** Opening Data provided block **
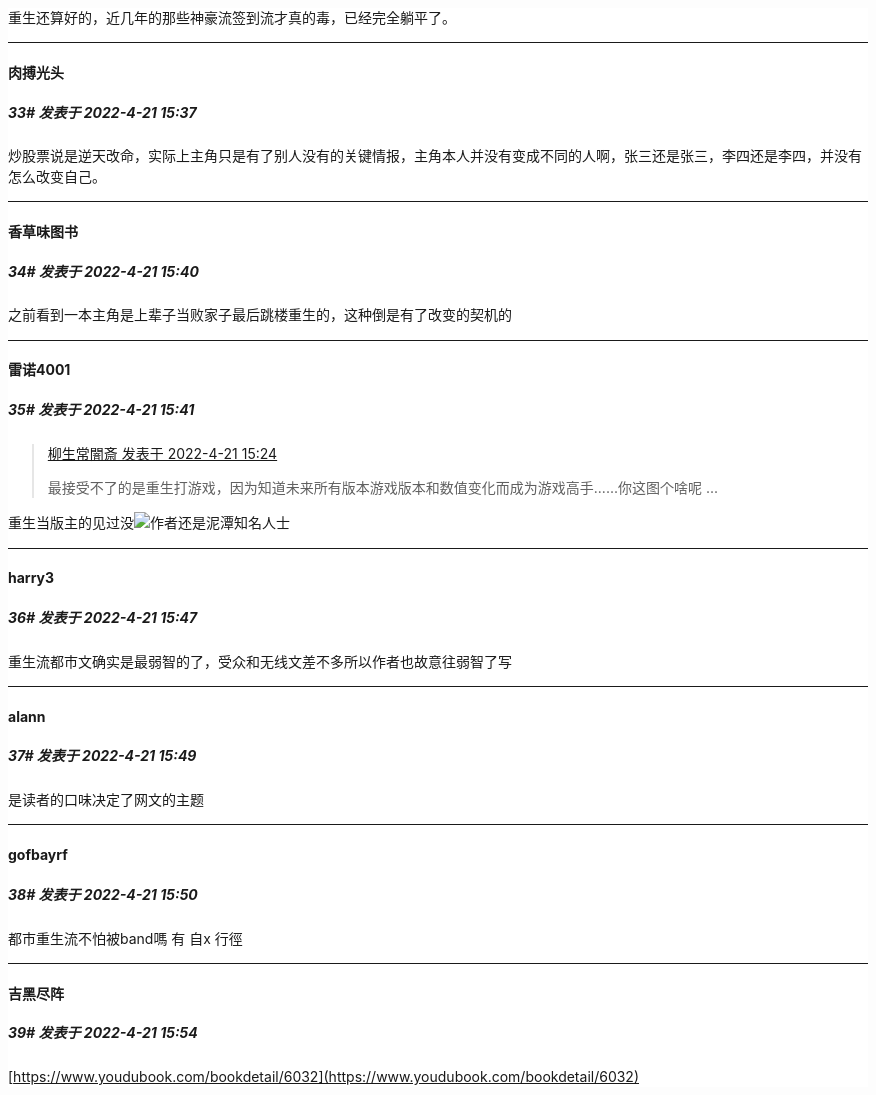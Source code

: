 重生还算好的，近几年的那些神豪流签到流才真的毒，已经完全躺平了。

*****

####  肉搏光头  
##### 33#       发表于 2022-4-21 15:37

炒股票说是逆天改命，实际上主角只是有了别人没有的关键情报，主角本人并没有变成不同的人啊，张三还是张三，李四还是李四，并没有怎么改变自己。

*****

####  香草味图书  
##### 34#       发表于 2022-4-21 15:40

之前看到一本主角是上辈子当败家子最后跳楼重生的，这种倒是有了改变的契机的

*****

####  雷诺4001  
##### 35#       发表于 2022-4-21 15:41

<blockquote><a href="httphttps://bbs.saraba1st.com/2b/forum.php?mod=redirect&amp;goto=findpost&amp;pid=55530408&amp;ptid=2065662" target="_blank">柳生常闇斎 发表于 2022-4-21 15:24</a>

最接受不了的是重生打游戏，因为知道未来所有版本游戏版本和数值变化而成为游戏高手......你这图个啥呢 ...</blockquote>
重生当版主的见过没<img src="https://static.saraba1st.com/image/smiley/face2017/053.png" referrerpolicy="no-referrer">作者还是泥潭知名人士

*****

####  harry3  
##### 36#       发表于 2022-4-21 15:47

重生流都市文确实是最弱智的了，受众和无线文差不多所以作者也故意往弱智了写

*****

####  alann  
##### 37#       发表于 2022-4-21 15:49

是读者的口味决定了网文的主题

*****

####  gofbayrf  
##### 38#       发表于 2022-4-21 15:50

都市重生流不怕被band嗎 有 自x 行徑

*****

####  吉黑尽阵  
##### 39#       发表于 2022-4-21 15:54

[https://www.youdubook.com/bookdetail/6032](https://www.youdubook.com/bookdetail/6032)
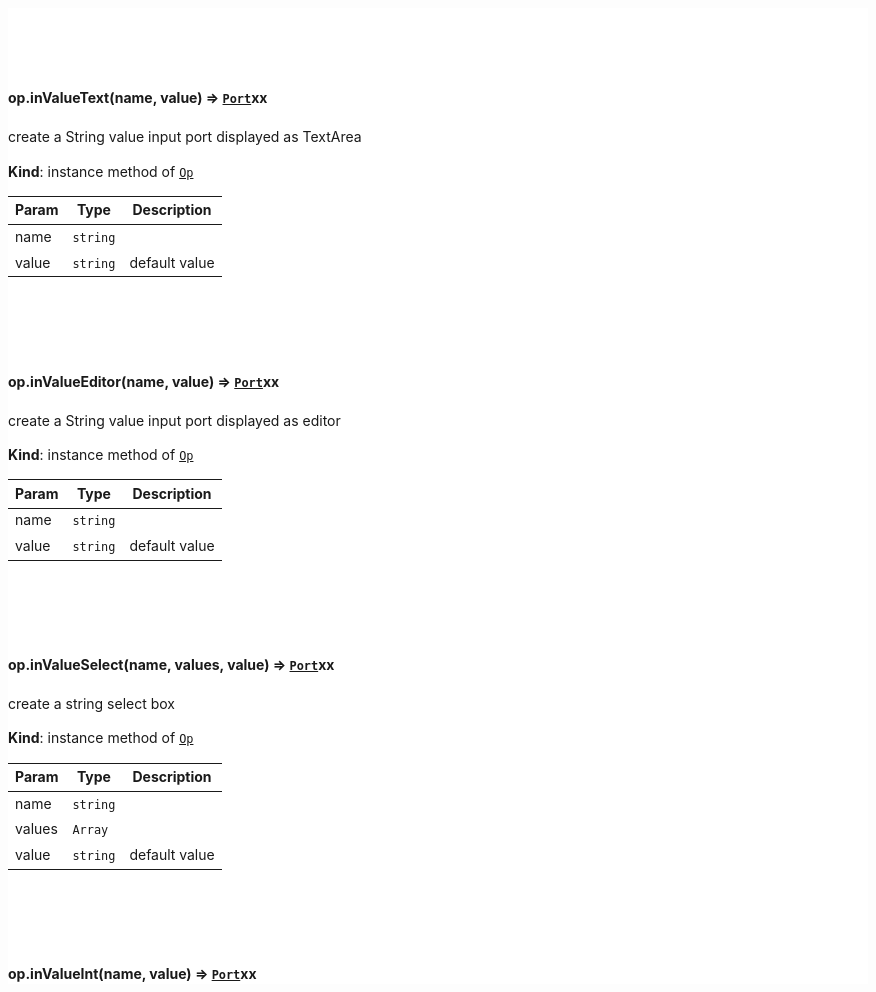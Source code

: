 
<br/><br/><br/>

<a id="CABLES.Op+inValueText"></a>
#### op.inValueText(name, value) ⇒ [<code>Port</code>](#CABLES.Port)xx

create a String value input port displayed as TextArea

**Kind**: instance method of [<code>Op</code>](#CABLES.Op)  

| Param | Type | Description |
| --- | --- | --- |
| name | <code>string</code> |  |
| value | <code>string</code> | default value |


<br/><br/><br/>

<a id="CABLES.Op+inValueEditor"></a>
#### op.inValueEditor(name, value) ⇒ [<code>Port</code>](#CABLES.Port)xx

create a String value input port displayed as editor

**Kind**: instance method of [<code>Op</code>](#CABLES.Op)  

| Param | Type | Description |
| --- | --- | --- |
| name | <code>string</code> |  |
| value | <code>string</code> | default value |


<br/><br/><br/>

<a id="CABLES.Op+inValueSelect"></a>
#### op.inValueSelect(name, values, value) ⇒ [<code>Port</code>](#CABLES.Port)xx

create a string select box

**Kind**: instance method of [<code>Op</code>](#CABLES.Op)  

| Param | Type | Description |
| --- | --- | --- |
| name | <code>string</code> |  |
| values | <code>Array</code> |  |
| value | <code>string</code> | default value |


<br/><br/><br/>

<a id="CABLES.Op+inValueInt"></a>
#### op.inValueInt(name, value) ⇒ [<code>Port</code>](#CABLES.Port)xx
** Closing Data provided block **
Your task:
Work out how many lines above have the string "input" in them, and give only the number.

Answer to the exercise:
2